Ursachen für Ihre HämorrhoidenHämoriden Ursachen

DIE eine Ursache für ein Hämorrhoidalleiden gibt es eher nicht. Meist führen mehrere ungünstige Faktoren dazu, dass sich die Gefäßpolster vergrößern und dann Beschwerden verursachen. Als Hauptursache gilt das Vorliegen einer angeborenen allgemeinen konstitutionellen Bindegewebsschwäche. Häufiger Auslöser für Hämoriden ist eine chronische Verstopfung (Obstipation). Dabei wird oftmals beim Stuhlgang zu sehr gepresst, es kommt zu einem starken Druck auf die Hämorrhoiden und durch den Blutstau wölben sich die Gefäße knotenförmig vor.
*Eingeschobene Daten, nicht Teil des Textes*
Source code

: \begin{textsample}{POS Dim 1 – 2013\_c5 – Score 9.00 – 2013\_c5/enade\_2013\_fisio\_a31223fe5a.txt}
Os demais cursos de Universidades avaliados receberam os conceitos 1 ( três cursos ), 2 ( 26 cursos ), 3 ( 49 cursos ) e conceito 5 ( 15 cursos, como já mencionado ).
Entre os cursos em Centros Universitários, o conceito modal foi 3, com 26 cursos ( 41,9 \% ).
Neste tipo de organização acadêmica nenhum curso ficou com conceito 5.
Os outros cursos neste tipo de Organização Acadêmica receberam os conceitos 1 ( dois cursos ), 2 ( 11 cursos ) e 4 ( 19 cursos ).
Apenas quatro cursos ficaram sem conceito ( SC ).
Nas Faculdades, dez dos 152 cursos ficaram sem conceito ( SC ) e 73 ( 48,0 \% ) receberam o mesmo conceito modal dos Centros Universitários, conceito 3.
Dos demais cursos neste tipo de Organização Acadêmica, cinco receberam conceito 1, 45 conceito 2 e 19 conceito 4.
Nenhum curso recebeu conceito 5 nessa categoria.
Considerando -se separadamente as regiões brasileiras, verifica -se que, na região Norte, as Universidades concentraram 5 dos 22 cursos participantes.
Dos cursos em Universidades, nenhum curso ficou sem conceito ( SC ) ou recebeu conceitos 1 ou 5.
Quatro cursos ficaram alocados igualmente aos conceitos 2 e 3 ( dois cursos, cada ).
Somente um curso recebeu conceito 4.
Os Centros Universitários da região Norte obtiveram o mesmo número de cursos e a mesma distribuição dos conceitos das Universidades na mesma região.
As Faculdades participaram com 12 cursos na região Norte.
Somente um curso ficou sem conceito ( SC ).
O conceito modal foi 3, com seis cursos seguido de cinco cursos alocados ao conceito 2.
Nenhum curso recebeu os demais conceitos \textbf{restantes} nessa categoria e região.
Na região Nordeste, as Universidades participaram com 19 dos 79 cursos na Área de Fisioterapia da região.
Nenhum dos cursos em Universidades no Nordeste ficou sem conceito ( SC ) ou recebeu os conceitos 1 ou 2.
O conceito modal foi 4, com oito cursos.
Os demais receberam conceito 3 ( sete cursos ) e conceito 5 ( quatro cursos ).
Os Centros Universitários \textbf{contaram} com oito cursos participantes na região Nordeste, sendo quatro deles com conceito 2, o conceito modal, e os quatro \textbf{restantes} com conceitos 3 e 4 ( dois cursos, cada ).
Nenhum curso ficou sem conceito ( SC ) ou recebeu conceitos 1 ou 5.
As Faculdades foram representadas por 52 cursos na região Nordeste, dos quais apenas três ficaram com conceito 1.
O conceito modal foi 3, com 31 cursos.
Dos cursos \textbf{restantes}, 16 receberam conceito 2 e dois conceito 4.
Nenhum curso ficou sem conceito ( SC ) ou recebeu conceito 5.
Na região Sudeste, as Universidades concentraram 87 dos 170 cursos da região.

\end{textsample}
Ballastoffarme Ernährung und unzureichende Flüssigkeitszufuhr begünstigen eine Obstipation. Auch Bewegungsmangel, zum Beispiel durch einen Beruf mit meist sitzender, aber auch viel stehender Tätigkeit oder auch Übergewicht können zu allgemeiner Darmträgheit führen und damit das Auftreten eines Hämorrhoidalleidens forcieren. In der Schwangerschaft besteht durch den Platzbedarf des Fötus ein erhöhter Druck im Bauchraum oder durch hormonelle Umstellungen lockert sich das Bindegewebe und viele Frauen bekommen dann Probleme mit Hämoriden. Auch während der starken Pressphase unter der Geburt kann es zum Vorfall von Hämorrhoiden kommen.
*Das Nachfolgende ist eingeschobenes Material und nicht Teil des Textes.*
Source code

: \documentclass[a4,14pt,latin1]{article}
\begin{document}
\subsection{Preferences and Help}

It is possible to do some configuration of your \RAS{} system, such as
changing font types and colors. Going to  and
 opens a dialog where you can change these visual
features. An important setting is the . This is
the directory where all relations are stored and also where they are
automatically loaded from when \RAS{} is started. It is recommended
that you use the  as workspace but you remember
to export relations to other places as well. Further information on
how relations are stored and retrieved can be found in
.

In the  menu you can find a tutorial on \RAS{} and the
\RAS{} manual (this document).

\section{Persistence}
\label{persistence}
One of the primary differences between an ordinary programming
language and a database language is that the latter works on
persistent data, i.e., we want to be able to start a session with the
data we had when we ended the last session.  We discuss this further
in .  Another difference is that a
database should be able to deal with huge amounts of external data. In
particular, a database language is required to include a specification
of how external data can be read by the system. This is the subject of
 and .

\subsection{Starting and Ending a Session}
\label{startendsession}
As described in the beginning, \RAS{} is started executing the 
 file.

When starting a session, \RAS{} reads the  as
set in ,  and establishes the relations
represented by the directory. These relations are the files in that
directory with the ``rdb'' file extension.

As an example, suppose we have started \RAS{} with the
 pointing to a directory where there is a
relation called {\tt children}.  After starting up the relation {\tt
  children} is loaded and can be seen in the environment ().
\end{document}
Generell ist beim Stuhlgang möglichst nicht stark zu pressen. Der natürliche Vorgang des Absetzens von Stuhl geschieht in der Regel von ganz allein. Aber dies ist nicht bei jedem Menschen der Fall. Viele Menschen meinen auch, jeden Tag Stuhlgang haben zu müssen und setzen sich damit im wahrsten Sinne des Wortes selber unter Druck. Dabei ist es laut Medizinern genauso ausreichend, dreimal pro Tag oder auch nur dreimal pro Woche Stuhlgang zu haben. Durch falsche Überzeugungen entstehen dann schlechte Stuhlgewohnheiten mit langen "Tagungen" auf dem WC. Es wird intensiv gepresst, auch schon, wenn nur kleinere Stuhlmengen vorhanden sind. Durch die Bauchpresse kommt es zu einem erhöhtem Druck in den Blutgefäßen des Darms und gegen die mit Blut gefüllten Hämorrhoidalpolster. Bei einer solchen zwanghaften Defäkation fehlt der natürliche rektoanale Reflex, welcher zur Blutentleerung der Hämorrhoidalpolster benötigt wird, wodurch diese sich schließlich erweitern und bei fortgeschrittenem Leiden nach außen hervortreten können.
Die Einnahme von Abführmitteln ist auch keine Dauerlösung, da auch dadurch der normale Stuhreflex verändert wird.

Weitere Gründe für Hämoriden

Es gibt Erkrankungen, welche nicht die Ursache für ein Hämorrhoidalleiden sind, aber durch ähnliche Symptome und Beschwerden zunächst mit Hämoriden verwechselt werden können. Dazu gehören Analfissur, Analabszess, Analfistel, Beckentumoren, Darmkrebs, selten auch Prolapsformen im Bereich von After und Rektum (Prolaps bezeichnet den Vorfall eines Organs oder eines Organteiles durch eine Öffnung) oder sogenannte "äußere Hämorrhoiden", wie Perianalthrombosen, mit sehr schmerzhaften Schwellungen im Bereich des Afters.
Da es sich bei den genannten um sehr ernsthafte Erkrankungen handelt, ist eine präzise Diagnosestellung durch einen Facharzt erforderlich.